BU, Harvard Professors Publish Research on Fraudulent Yelp Reviews

The research of Michael Luca, a professor at Harvard Business School, and Georgios Zervas, a Marketing professor at Boston University’s School of Management, was catapulted into national prominence this week after being cited in the Wall Street Journal, the BBC, and other major media outlets. The professors published a paper called “Fake It Till You Make It: Reputation, Competition, and Yelp Review Fraud.” The paper discussed the frequency and types of fraudulent reviews on the restaurant and business review website Yelp.

The paper was cited by newspapers around the world last week after New York authorities cited 19 firms for posting fraudulent comments on websites like Yelp, fining the firms a total of $350,000. The punishment was the result of a sting operation that lasted a year, in which authorities set up a fake yogurt shop in Brooklyn and offered firms money to boost its reputation by writing fake reviews. The process of writing fake reviews online to change the reputation of a business is known as “astroturfing.”

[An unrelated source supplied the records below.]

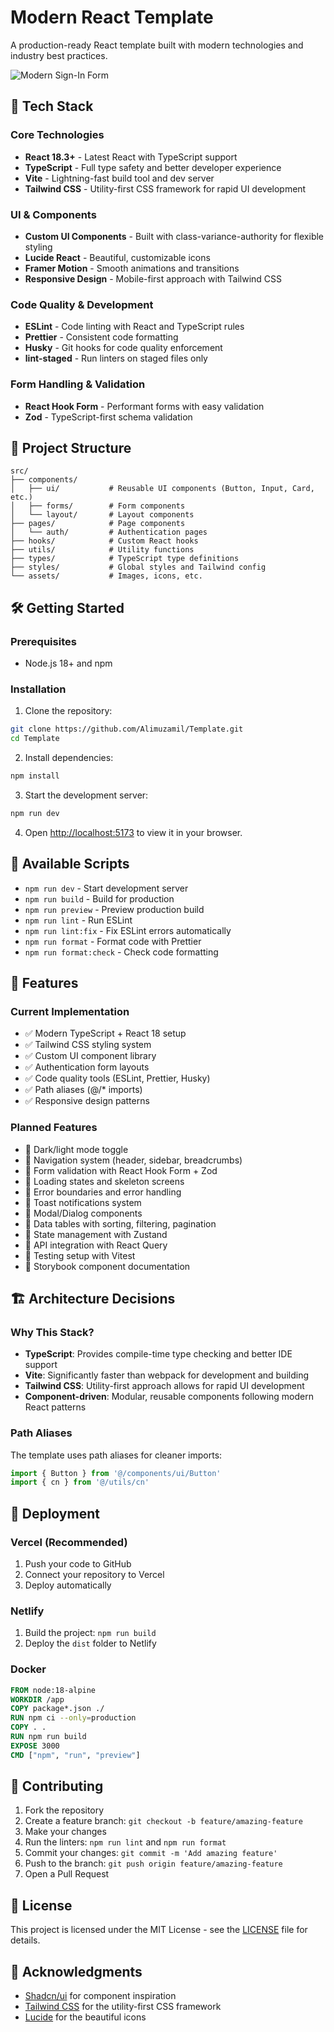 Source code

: # Modern React Template

A production-ready React template built with modern technologies and industry best practices.

![Modern Sign-In Form](https://github.com/user-attachments/assets/3ea93df7-8717-4558-a2f2-183658e722b7)

## 🚀 Tech Stack

### Core Technologies

- **React 18.3+** - Latest React with TypeScript support
- **TypeScript** - Full type safety and better developer experience
- **Vite** - Lightning-fast build tool and dev server
- **Tailwind CSS** - Utility-first CSS framework for rapid UI development

### UI & Components

- **Custom UI Components** - Built with class-variance-authority for flexible styling
- **Lucide React** - Beautiful, customizable icons
- **Framer Motion** - Smooth animations and transitions
- **Responsive Design** - Mobile-first approach with Tailwind CSS

### Code Quality & Development

- **ESLint** - Code linting with React and TypeScript rules
- **Prettier** - Consistent code formatting
- **Husky** - Git hooks for code quality enforcement
- **lint-staged** - Run linters on staged files only

### Form Handling & Validation

- **React Hook Form** - Performant forms with easy validation
- **Zod** - TypeScript-first schema validation

## 📁 Project Structure

```
src/
├── components/
│   ├── ui/           # Reusable UI components (Button, Input, Card, etc.)
│   ├── forms/        # Form components
│   └── layout/       # Layout components
├── pages/            # Page components
│   └── auth/         # Authentication pages
├── hooks/            # Custom React hooks
├── utils/            # Utility functions
├── types/            # TypeScript type definitions
├── styles/           # Global styles and Tailwind config
└── assets/           # Images, icons, etc.
```

## 🛠️ Getting Started

### Prerequisites

- Node.js 18+ and npm

### Installation

1. Clone the repository:

```bash
git clone https://github.com/Alimuzamil/Template.git
cd Template
```

2. Install dependencies:

```bash
npm install
```

3. Start the development server:

```bash
npm run dev
```

4. Open [http://localhost:5173](http://localhost:5173) to view it in your browser.

## 📜 Available Scripts

- `npm run dev` - Start development server
- `npm run build` - Build for production
- `npm run preview` - Preview production build
- `npm run lint` - Run ESLint
- `npm run lint:fix` - Fix ESLint errors automatically
- `npm run format` - Format code with Prettier
- `npm run format:check` - Check code formatting

## 🎨 Features

### Current Implementation

- ✅ Modern TypeScript + React 18 setup
- ✅ Tailwind CSS styling system
- ✅ Custom UI component library
- ✅ Authentication form layouts
- ✅ Code quality tools (ESLint, Prettier, Husky)
- ✅ Path aliases (@/\* imports)
- ✅ Responsive design patterns

### Planned Features

- 🔄 Dark/light mode toggle
- 🔄 Navigation system (header, sidebar, breadcrumbs)
- 🔄 Form validation with React Hook Form + Zod
- 🔄 Loading states and skeleton screens
- 🔄 Error boundaries and error handling
- 🔄 Toast notifications system
- 🔄 Modal/Dialog components
- 🔄 Data tables with sorting, filtering, pagination
- 🔄 State management with Zustand
- 🔄 API integration with React Query
- 🔄 Testing setup with Vitest
- 🔄 Storybook component documentation

## 🏗️ Architecture Decisions

### Why This Stack?

- **TypeScript**: Provides compile-time type checking and better IDE support
- **Vite**: Significantly faster than webpack for development and building
- **Tailwind CSS**: Utility-first approach allows for rapid UI development
- **Component-driven**: Modular, reusable components following modern React patterns

### Path Aliases

The template uses path aliases for cleaner imports:

```typescript
import { Button } from '@/components/ui/Button'
import { cn } from '@/utils/cn'
```

## 🚀 Deployment

### Vercel (Recommended)

1. Push your code to GitHub
2. Connect your repository to Vercel
3. Deploy automatically

### Netlify

1. Build the project: `npm run build`
2. Deploy the `dist` folder to Netlify

### Docker

```dockerfile
FROM node:18-alpine
WORKDIR /app
COPY package*.json ./
RUN npm ci --only=production
COPY . .
RUN npm run build
EXPOSE 3000
CMD ["npm", "run", "preview"]
```

## 🤝 Contributing

1. Fork the repository
2. Create a feature branch: `git checkout -b feature/amazing-feature`
3. Make your changes
4. Run the linters: `npm run lint` and `npm run format`
5. Commit your changes: `git commit -m 'Add amazing feature'`
6. Push to the branch: `git push origin feature/amazing-feature`
7. Open a Pull Request

## 📄 License

This project is licensed under the MIT License - see the [LICENSE](LICENSE) file for details.

## 🙏 Acknowledgments

- [Shadcn/ui](https://ui.shadcn.com/) for component inspiration
- [Tailwind CSS](https://tailwindcss.com/) for the utility-first CSS framework
- [Lucide](https://lucide.dev/) for the beautiful icons
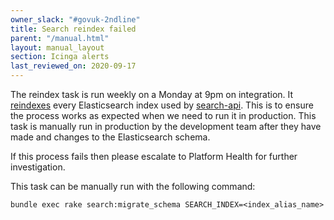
 ```yaml
---
owner_slack: "#govuk-2ndline"
title: Search reindex failed
parent: "/manual.html"
layout: manual_layout
section: Icinga alerts
last_reviewed_on: 2020-09-17
---
```


The reindex task is run weekly on a Monday at 9pm on integration. It
[reindexes][reindexing] every Elasticsearch index used by [search-api][]. This is
to ensure the process works as expected when we need to run it in production.
This task is manually run in production by the development team after they have
made and changes to the Elasticsearch schema.

If this process fails then please escalate to Platform Health for further investigation.

This task can be manually run with the following command:

```
bundle exec rake search:migrate_schema SEARCH_INDEX=<index_alias_name>
```

[reindexing]: /manual/reindex-elasticsearch.html
[search-api]: /apps/search-api.html
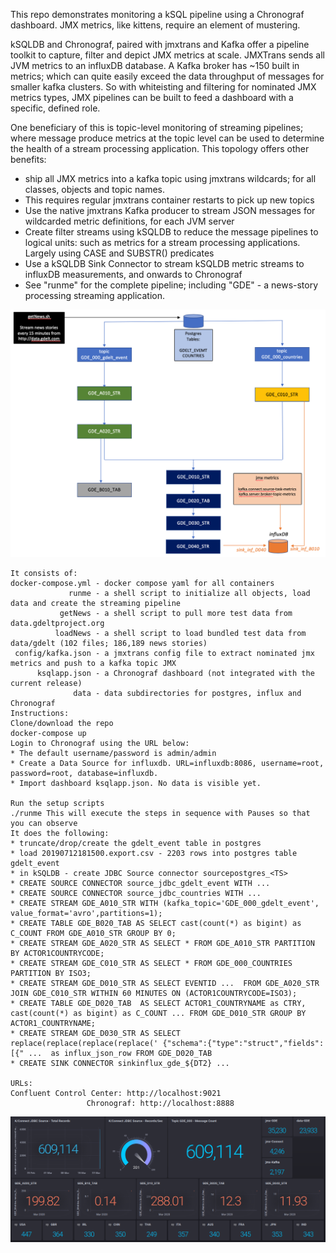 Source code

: 

This repo demonstrates monitoring a kSQL pipeline using a Chronograf dashboard.
JMX metrics, like kittens, require an element of mustering.

kSQLDB and Chronograf, paired with jmxtrans and Kafka offer a pipeline toolkit to capture, filter and depict JMX metrics at scale. 
JMXTrans sends all JVM metrics to an influxDB database. A Kafka broker has ~150 built in metrics; which can quite easily exceed the data throughput of messages for smaller kafka clusters. So with whiteisting and filtering for nominated JMX metrics types, JMX pipelines can be built to feed a dashboard with a specific, defined role.

One beneficiary of this is topic-level monitoring of streaming pipelines; where message produce metrics at the topic level can be used to determine the health of a stream processing application.
This topology offers other benefits:
* ship all JMX metrics into a kafka topic using jmxtrans wildcards; for all classes, objects and topic names.
* This requires regular jmxtrans container restarts to pick up new topics
* Use the native jmxtrans Kafka producer to stream JSON messages for wildcarded metric definitions, for each JVM server
* Create filter streams using kSQLDB to reduce the message pipelines to logical units: such as metrics for a stream processing applications. Largely using CASE and SUBSTR() predicates
* Use a kSQLDB Sink Connector to stream kSQLDB metric streams to influxDB measurements, and onwards to Chronograf
* See "runme" for the complete pipeline; including "GDE" - a news-story processing streaming application.

![ KSQL Topology ](images/topology.png)


```
It consists of:
docker-compose.yml - docker compose yaml for all containers
             runme - a shell script to initialize all objects, load data and create the streaming pipeline
           getNews - a shell script to pull more test data from data.gdeltproject.org
          loadNews - a shell script to load bundled test data from data/gdelt (102 files; 186,189 news stories)
 config/kafka.json - a jmxtrans config file to extract nominated jmx metrics and push to a kafka topic JMX
      ksqlapp.json - a Chronograf dashboard (not integrated with the current release)
              data - data subdirectories for postgres, influx and Chronograf
Instructions:
Clone/download the repo
docker-compose up
Login to Chronograf using the URL below:
* The default username/password is admin/admin
* Create a Data Source for influxdb. URL=influxdb:8086, username=root, password=root, database=influxdb.
* Import dashboard ksqlapp.json. No data is visible yet.

Run the setup scripts
./runme This will execute the steps in sequence with Pauses so that you can observe
It does the following:
* truncate/drop/create the gdelt_event table in postgres
* load 20190712181500.export.csv - 2203 rows into postgres table gdelt_event
* in kSQLDB - create JDBC Source connector sourcepostgres_<TS>
* CREATE SOURCE CONNECTOR source_jdbc_gdelt_event WITH ...
* CREATE SOURCE CONNECTOR source_jdbc_countries WITH ...
* CREATE STREAM GDE_A010_STR WITH (kafka_topic='GDE_000_gdelt_event', value_format='avro',partitions=1);
* CREATE TABLE GDE_B020_TAB AS SELECT cast(count(*) as bigint) as C_COUNT FROM GDE_A010_STR GROUP BY 0;
* CREATE STREAM GDE_A020_STR AS SELECT * FROM GDE_A010_STR PARTITION BY ACTOR1COUNTRYCODE;
* CREATE STREAM GDE_C010_STR AS SELECT * FROM GDE_000_COUNTRIES PARTITION BY ISO3;
* CREATE STREAM GDE_D010_STR AS SELECT EVENTID ...  FROM GDE_A020_STR JOIN GDE_C010_STR WITHIN 60 MINUTES ON (ACTOR1COUNTRYCODE=ISO3);
* CREATE TABLE GDE_D020_TAB  AS SELECT ACTOR1_COUNTRYNAME as CTRY, cast(count(*) as bigint) as C_COUNT ... FROM GDE_D010_STR GROUP BY ACTOR1_COUNTRYNAME;
* CREATE STREAM GDE_D030_STR AS SELECT replace(replace(replace(replace(' {"schema":{"type":"struct","fields":[{" ...  as influx_json_row FROM GDE_D020_TAB
* CREATE SINK CONNECTOR sinkinflux_gde_${DT2} ...

URLs:
Confluent Control Center: http://localhost:9021
                 Chronograf: http://localhost:8888
```      
			
 

![ Chronograf Dashboard for a kSQL App](images/screenshot.png)
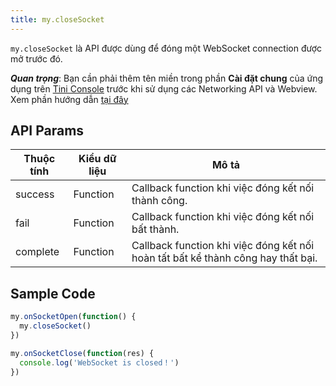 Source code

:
 ```yaml
---
title: my.closeSocket
---
```


`my.closeSocket`  là API được dùng để đóng một WebSocket connection được mở trước đó.

***Quan trọng***: Bạn cần phải thêm tên miền trong phần **Cài đặt chung** của ứng dụng trên [Tini Console](https://developer.tiki.vn/apps) trước khi sử dụng các Networking API và Webview. Xem phần hướng dẫn [tại đây](/docs/development/tini-console/whitelist-domains)

## API Params

| Thuộc tính | Kiểu dữ liệu | Mô tả                                                                            |
| ---------- | ------------ | -------------------------------------------------------------------------------- |
| success    | Function     | Callback function khi việc đóng kết nối thành công.                              |
| fail       | Function     | Callback function khi việc đóng kết nối bất thành.                               |
| complete   | Function     | Callback function khi việc đóng kết nối hoàn tất bất kể thành công hay thất bại. |

## Sample Code

```js
my.onSocketOpen(function() {
  my.closeSocket()
})

my.onSocketClose(function(res) {
  console.log('WebSocket is closed！')
})
```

In their paper, Zervas and Luca observe that businesses sometimes leave fraudulent positive reviews for themselves or fraudulent negative reviews for their competitors. They conclude that each action is prompted by a different motivation. Restaurants are more likely to write negative reviews for their competitors on Yelp when there is a higher amount of competition in their market, and they are more likely to write positive reviews for themselves when they have few online reviews or negative online reviews. Zervas and Luca also concluded that chain restaurants are less likely to write fake reviews for themselves or their competitors, since chain restaurants rely on name recognition rather than Yelp to draw customers. Finally, Zervas and Luca observe that fake reviews are often more polarized than real reviews (they tend to be extremely positive or extremely negative).

Zervas and Luca used Yelp’s automatic algorithm to identify fraudulent reviews for analysis. Yelp acknowledged recently that up to a quarter of reviews on their site may be fake, based on the number of comments its automatic filter removes.